The government’s inaction, then,  is the very cause of disorder and chaos.  Something is terribly wrong when the representatives and the people “are like the fishes of the sea, the great devour the small;–only with this difference, that we are devoured by LAW.”  It’s hard not to conclude here that government of, by, and for the great and powerful is hardly viable.  Considering that a revolution was about to take place across the Channel some 23 years later, propelled by a people fed up with paying exorbitant prices for bread and disproportionately high taxes, Murray’s remarks were quite prescient.

Before turning to his discussion of corrupt electioneering and the exorbitant influence of monied peers in another post, I’d like to reflect a bit on poverty here today,  nearly 250 years after the publication of Sermons to Asses.  First of all,  what is particularly striking today is a return to the general conditions of the late eighteenth century–in spite of the fact that agriculture is no longer the chief mainspring of our economy.  Although it could be argued that the poor today enjoy higher standards of living in comparison with their counterparts from 1768, could it not also be said that class inequities and privileges remain as stark as ever, particularly with the decline of social mobility over the last few decades?  (Ironic how the New World has traded places with the Old in this respect as the US lags behind even the UK.)
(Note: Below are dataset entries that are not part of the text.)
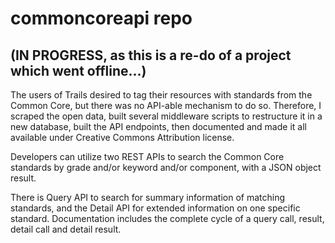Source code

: # commoncoreapi repo

## (IN PROGRESS, as this is a re-do of a project which went offline...)

The users of Trails desired to tag their resources with standards from the Common Core, but there was no API-able mechanism to do so. Therefore, I scraped the open data, built several middleware scripts to restructure it in a new database, built the API endpoints, then documented and made it all available under Creative Commons Attribution license.

Developers can utilize two REST APIs to search the Common Core standards by grade and/or keyword and/or component, with a JSON object result. 

There is Query API to search for summary information of matching standards, and the Detail API for extended information on one specific standard. Documentation includes the complete cycle of a query call, result, detail call and detail result.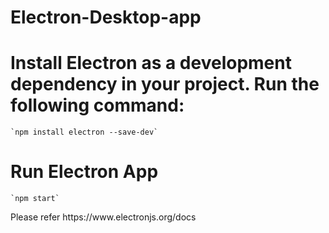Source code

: <h1>Electron-Desktop-app</h1>

# Install Electron as a development dependency in your project. Run the following command:

    `npm install electron --save-dev`

# Run Electron App

    `npm start`

<p>Please refer https://www.electronjs.org/docs</p>
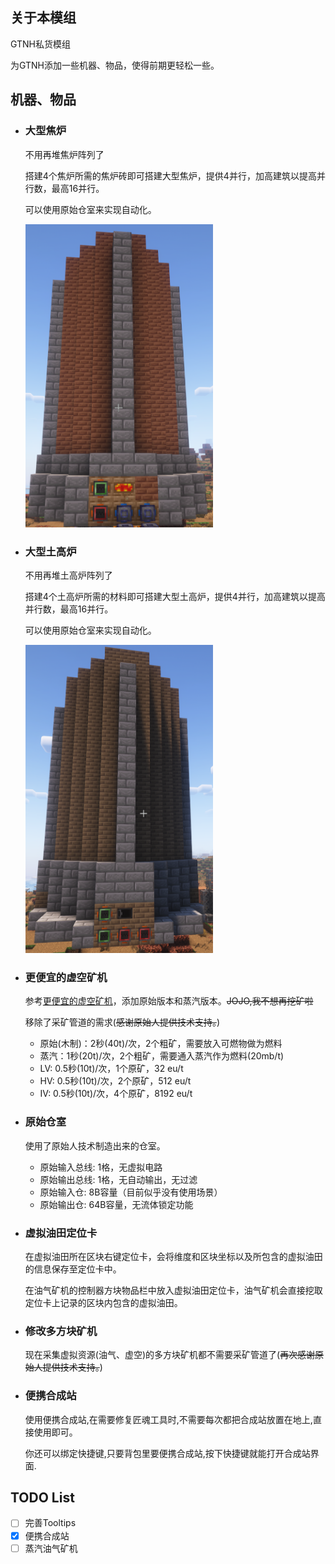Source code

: ## 关于本模组
GTNH私货模组

为GTNH添加一些机器、物品，使得前期更轻松一些。

## 机器、物品
* ### 大型焦炉
  不用再堆焦炉阵列了

  搭建4个焦炉所需的焦炉砖即可搭建大型焦炉，提供4并行，加高建筑以提高并行数，最高16并行。

  可以使用原始仓室来实现自动化。

  <img src=".github/p2.png" alt="大型焦炉" width="300">

* ### 大型土高炉
  不用再堆土高炉阵列了

  搭建4个土高炉所需的材料即可搭建大型土高炉，提供4并行，加高建筑以提高并行数，最高16并行。

  可以使用原始仓室来实现自动化。
  
  <img src=".github/p1.png" alt="大型土高炉" width="300">

* ### 更便宜的虚空矿机
  参考[更便宜的虚空矿机](https://github.com/Jonodonozym/CheaperVoidMiners)，添加原始版本和蒸汽版本。~~JOJO,我不想再挖矿啦~~

  移除了采矿管道的需求(~~感谢原始人提供技术支持。~~)
  * 原始(木制)：2秒(40t)/次，2个粗矿，需要放入可燃物做为燃料
  * 蒸汽：1秒(20t)/次，2个粗矿，需要通入蒸汽作为燃料(20mb/t)
  * LV: 0.5秒(10t)/次，1个原矿，32 eu/t
  * HV: 0.5秒(10t)/次，2个原矿，512 eu/t
  * IV: 0.5秒(10t)/次，4个原矿，8192 eu/t

* ### 原始仓室
  使用了原始人技术制造出来的仓室。
  * 原始输入总线: 1格，无虚拟电路
  * 原始输出总线: 1格，无自动输出，无过滤
  * 原始输入仓: 8B容量（目前似乎没有使用场景）
  * 原始输出仓: 64B容量，无流体锁定功能

* ### 虚拟油田定位卡
  在虚拟油田所在区块右键定位卡，会将维度和区块坐标以及所包含的虚拟油田的信息保存至定位卡中。

  在油气矿机的控制器方块物品栏中放入虚拟油田定位卡，油气矿机会直接挖取定位卡上记录的区块内包含的虚拟油田。

* ### 修改多方块矿机
  现在采集虚拟资源(油气、虚空)的多方块矿机都不需要采矿管道了(~~再次感谢原始人提供技术支持。~~)

* ### 便携合成站
  使用便携合成站,在需要修复匠魂工具时,不需要每次都把合成站放置在地上,直接使用即可。

  你还可以绑定快捷键,只要背包里要便携合成站,按下快捷键就能打开合成站界面.

## TODO List
  * [ ] 完善Tooltips
  * [X] 便携合成站
  * [ ] 蒸汽油气矿机
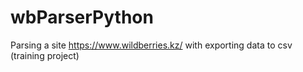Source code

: # wbParserPython

Parsing a site https://www.wildberries.kz/ with exporting data to csv (training project)
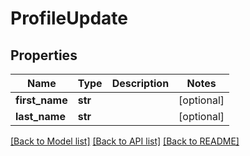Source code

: # ProfileUpdate

## Properties
| Name           | Type    | Description | Notes      |
| -------------- | ------- | ----------- | ---------- |
| **first_name** | **str** |             | [optional] |
| **last_name**  | **str** |             | [optional] |

[[Back to Model list]](../README.md#documentation-for-models) [[Back to API list]](../README.md#documentation-for-api-endpoints) [[Back to README]](../README.md)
According to Mingay’s classic study of the 18th-century English landed elite, the titled nobility (e.g., dukes, earls, counts, etc. ) comprised slightly less than 1% of the nation but earned 15% of the national income (mostly in the form of rent): a statistic that mirrors that of the 1% in America. Likewise, the remaining 19%  of the landed interest (gentry and wealthy farmers) earned nearly 50% of the national income–again, much the same as our top 20%: a remarkable affinity considering our generally improved levels of literacy (near 90% vs. 60%).   And just as 50% of Murray’s population lived at subsistence levels,  nearly 1 out of 2 American families today are either low-income or poor.  Moreover, if the wealthiest landowners acquired even more wealth (particularly with the rapid enclosure of the commons) while the wages of the poor and laboring classes declined towards the close of the 18th century, the trajectories of the wealthiest 1% and the lower income families have also widened at the close of the 20th century.  Could it be that the present gap in America between the haves and have-nots has met or even exceeded that of the 18th century?  A scary thought indeed: but not quite so scary as some of the general attitudes variously displayed by members of our state and federal government.

For we too continue to face the challenges addressed by Murray. As Jesse Jackson has observed in words reminiscent of our feisty Newcastle minister,  too many of those in power–like Romney–“are woefully silent about the predicament of the poor.”  Given the broad reluctance to raise taxes on the wealthiest whether on a state or national level, the brunt of a recession inevitably falls on those with lower or fixed incomes as monies for food, health care, and energy are reduced.  If anything, these “safety nets,” so complacently assumed by Romney, are far from guaranteed, especially with the ever lurking possibilities of food inflation (as in early last year)  and spikes in gas prices.  For instance, even though Obama promised in his state of the union speech of 2011 that he would not balance the budget on the backs of the most vulnerable, he  nonetheless proceeded to slash funding for community service block grants, food stamps, and Low Income Home Energy Assistance (LIHEAP) by 45%.  In Pennsylvania, Governor Corbett made noises about removing people under 60 from food stamp rolls if they had more than $2000 in their savings account  (and $3,250 if they were over 60). Fortunately in both cases, there was sufficient opposition to stem some of these  drastic cuts.  But all in all, the general insensitivity to the plight of the poor is only barely more compassionate than a call for the return to Dickensian child labor.